### WHAT IS EXPECTED
Search the listing below for the string "OmniHub" and show each line that contains it.

### DATA TO PROCESS
Start of Block
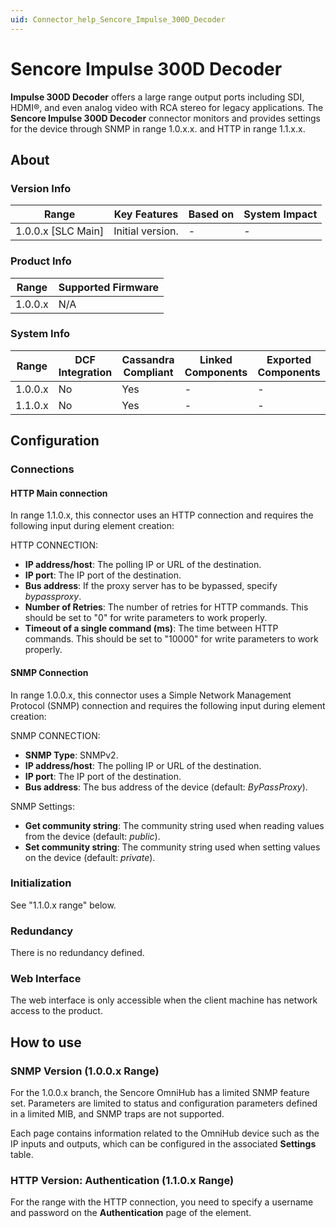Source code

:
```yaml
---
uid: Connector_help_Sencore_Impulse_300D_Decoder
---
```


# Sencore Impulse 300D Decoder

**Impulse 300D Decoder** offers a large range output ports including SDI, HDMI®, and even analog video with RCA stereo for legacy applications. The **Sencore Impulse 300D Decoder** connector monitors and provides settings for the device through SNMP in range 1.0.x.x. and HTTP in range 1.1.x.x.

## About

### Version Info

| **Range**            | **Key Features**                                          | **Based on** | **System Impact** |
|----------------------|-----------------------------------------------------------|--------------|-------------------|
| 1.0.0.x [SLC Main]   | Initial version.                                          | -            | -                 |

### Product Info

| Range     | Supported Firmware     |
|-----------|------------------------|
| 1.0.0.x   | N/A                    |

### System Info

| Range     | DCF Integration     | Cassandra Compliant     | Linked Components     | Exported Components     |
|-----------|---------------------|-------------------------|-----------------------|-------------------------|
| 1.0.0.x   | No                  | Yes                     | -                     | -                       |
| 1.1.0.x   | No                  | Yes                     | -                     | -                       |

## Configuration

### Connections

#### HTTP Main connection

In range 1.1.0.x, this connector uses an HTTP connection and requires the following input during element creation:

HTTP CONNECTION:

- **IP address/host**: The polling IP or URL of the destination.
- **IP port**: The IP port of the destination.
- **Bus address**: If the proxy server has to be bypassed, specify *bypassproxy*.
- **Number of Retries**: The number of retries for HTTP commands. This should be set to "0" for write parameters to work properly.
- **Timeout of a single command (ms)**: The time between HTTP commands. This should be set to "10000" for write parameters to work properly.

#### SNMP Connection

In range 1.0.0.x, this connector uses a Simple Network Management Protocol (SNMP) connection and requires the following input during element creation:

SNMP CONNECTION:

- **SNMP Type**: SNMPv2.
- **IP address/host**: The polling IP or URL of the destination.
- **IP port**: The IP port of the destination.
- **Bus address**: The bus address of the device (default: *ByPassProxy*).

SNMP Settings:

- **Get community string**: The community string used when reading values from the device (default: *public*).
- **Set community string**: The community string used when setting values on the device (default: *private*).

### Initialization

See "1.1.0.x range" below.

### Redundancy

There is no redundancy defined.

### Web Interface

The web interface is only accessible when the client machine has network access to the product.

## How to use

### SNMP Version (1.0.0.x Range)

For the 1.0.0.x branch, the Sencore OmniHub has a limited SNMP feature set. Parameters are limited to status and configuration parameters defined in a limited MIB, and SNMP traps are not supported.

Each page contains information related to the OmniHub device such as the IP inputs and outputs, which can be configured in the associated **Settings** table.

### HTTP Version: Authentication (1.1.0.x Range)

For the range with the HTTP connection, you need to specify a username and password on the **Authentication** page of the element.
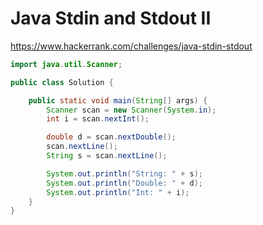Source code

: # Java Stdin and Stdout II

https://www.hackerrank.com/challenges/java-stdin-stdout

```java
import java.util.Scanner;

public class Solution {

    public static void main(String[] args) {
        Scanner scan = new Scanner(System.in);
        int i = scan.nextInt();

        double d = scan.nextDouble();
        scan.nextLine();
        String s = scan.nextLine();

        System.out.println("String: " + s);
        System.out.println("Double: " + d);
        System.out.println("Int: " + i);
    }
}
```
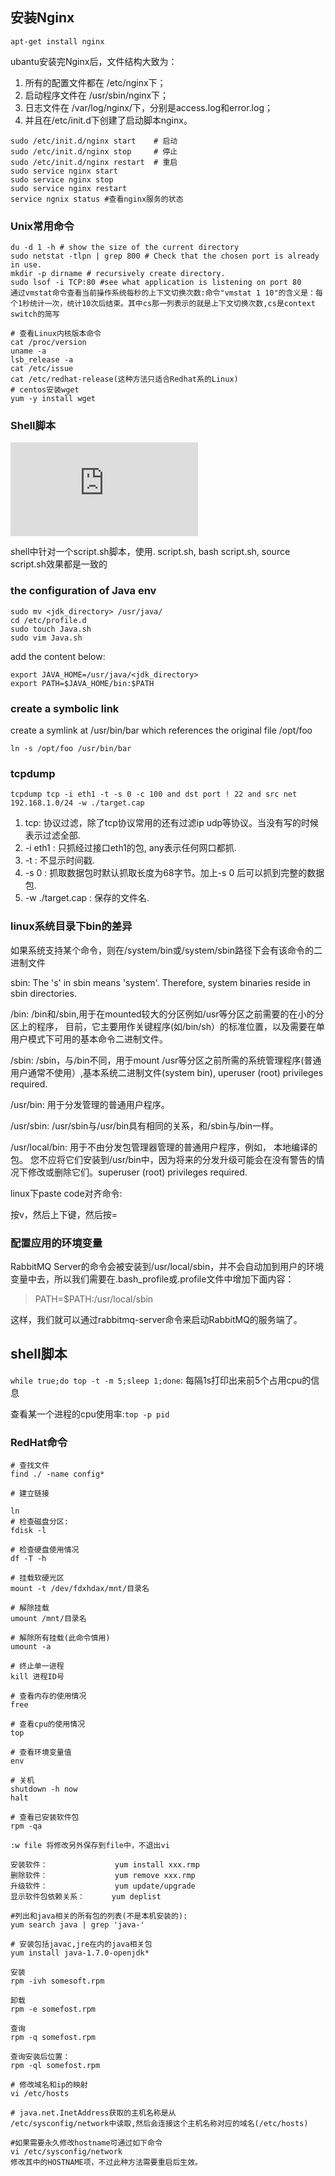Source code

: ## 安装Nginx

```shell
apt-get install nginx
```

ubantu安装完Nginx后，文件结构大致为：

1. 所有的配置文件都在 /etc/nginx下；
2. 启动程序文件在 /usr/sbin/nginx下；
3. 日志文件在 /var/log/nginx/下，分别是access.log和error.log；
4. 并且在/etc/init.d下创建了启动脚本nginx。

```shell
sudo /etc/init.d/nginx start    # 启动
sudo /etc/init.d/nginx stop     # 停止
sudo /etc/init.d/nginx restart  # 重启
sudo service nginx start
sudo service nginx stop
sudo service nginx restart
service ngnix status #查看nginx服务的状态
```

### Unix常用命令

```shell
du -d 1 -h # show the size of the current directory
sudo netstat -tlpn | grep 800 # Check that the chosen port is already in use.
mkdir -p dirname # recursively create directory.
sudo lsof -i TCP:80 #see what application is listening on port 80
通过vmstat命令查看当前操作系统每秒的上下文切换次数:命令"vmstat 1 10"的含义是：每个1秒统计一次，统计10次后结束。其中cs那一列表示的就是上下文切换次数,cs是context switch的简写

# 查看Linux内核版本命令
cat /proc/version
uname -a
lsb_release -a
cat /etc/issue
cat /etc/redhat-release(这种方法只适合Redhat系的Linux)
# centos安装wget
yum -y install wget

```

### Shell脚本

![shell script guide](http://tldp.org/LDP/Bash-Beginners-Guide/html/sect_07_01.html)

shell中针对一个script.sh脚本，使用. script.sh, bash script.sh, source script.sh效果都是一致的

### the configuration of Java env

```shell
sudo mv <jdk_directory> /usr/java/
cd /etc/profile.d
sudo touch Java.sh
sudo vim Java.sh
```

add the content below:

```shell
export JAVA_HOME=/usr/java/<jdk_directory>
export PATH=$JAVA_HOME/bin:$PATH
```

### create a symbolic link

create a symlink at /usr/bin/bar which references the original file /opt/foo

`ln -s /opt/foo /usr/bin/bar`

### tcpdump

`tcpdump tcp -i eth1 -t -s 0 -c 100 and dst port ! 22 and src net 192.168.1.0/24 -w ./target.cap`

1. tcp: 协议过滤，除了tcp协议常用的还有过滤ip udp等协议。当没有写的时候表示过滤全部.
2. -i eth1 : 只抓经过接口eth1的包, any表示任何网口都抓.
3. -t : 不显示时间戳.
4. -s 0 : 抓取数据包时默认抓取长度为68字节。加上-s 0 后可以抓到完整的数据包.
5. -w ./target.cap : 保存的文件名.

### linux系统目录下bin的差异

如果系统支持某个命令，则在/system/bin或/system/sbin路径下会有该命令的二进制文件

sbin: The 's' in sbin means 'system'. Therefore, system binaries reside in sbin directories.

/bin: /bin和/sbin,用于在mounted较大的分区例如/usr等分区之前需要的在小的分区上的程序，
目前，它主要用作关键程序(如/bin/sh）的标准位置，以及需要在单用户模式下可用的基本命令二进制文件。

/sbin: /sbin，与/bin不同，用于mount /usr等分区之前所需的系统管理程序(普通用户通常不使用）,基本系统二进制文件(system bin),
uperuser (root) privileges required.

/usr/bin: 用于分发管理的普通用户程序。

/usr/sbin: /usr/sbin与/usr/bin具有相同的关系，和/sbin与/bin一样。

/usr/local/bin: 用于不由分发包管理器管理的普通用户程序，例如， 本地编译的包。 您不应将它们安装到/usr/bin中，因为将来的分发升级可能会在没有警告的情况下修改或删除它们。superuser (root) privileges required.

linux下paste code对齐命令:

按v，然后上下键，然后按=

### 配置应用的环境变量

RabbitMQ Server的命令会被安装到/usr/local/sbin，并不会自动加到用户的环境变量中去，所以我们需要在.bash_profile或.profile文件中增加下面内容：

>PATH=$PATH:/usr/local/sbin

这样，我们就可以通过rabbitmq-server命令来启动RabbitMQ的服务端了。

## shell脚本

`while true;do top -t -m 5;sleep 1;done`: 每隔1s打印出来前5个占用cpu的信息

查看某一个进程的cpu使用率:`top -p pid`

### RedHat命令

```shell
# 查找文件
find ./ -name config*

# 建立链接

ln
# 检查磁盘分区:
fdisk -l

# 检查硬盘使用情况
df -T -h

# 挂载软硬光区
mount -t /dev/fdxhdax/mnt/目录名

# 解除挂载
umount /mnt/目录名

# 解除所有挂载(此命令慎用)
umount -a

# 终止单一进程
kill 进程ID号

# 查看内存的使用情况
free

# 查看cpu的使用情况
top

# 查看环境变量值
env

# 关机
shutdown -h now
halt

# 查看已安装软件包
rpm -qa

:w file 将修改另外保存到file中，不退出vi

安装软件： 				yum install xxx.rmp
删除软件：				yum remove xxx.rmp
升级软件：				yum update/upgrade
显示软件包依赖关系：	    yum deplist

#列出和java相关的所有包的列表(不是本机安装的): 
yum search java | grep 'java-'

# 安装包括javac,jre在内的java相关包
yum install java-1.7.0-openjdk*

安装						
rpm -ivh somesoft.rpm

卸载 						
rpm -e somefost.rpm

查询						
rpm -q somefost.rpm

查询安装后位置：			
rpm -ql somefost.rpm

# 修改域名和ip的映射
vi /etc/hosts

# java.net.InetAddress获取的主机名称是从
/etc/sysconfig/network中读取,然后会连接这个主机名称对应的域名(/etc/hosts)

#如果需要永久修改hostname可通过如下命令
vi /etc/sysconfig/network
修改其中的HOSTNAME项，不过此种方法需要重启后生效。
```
End of Block
### EXERCISE OUTPUT
For the 1.0.0.x branch, the Sencore OmniHub has a limited SNMP feature set. Parameters are limited to status and configuration parameters defined in a limited MIB, and SNMP traps are not supported.
Each page contains information related to the OmniHub device such as the IP inputs and outputs, which can be configured in the associated **Settings** table.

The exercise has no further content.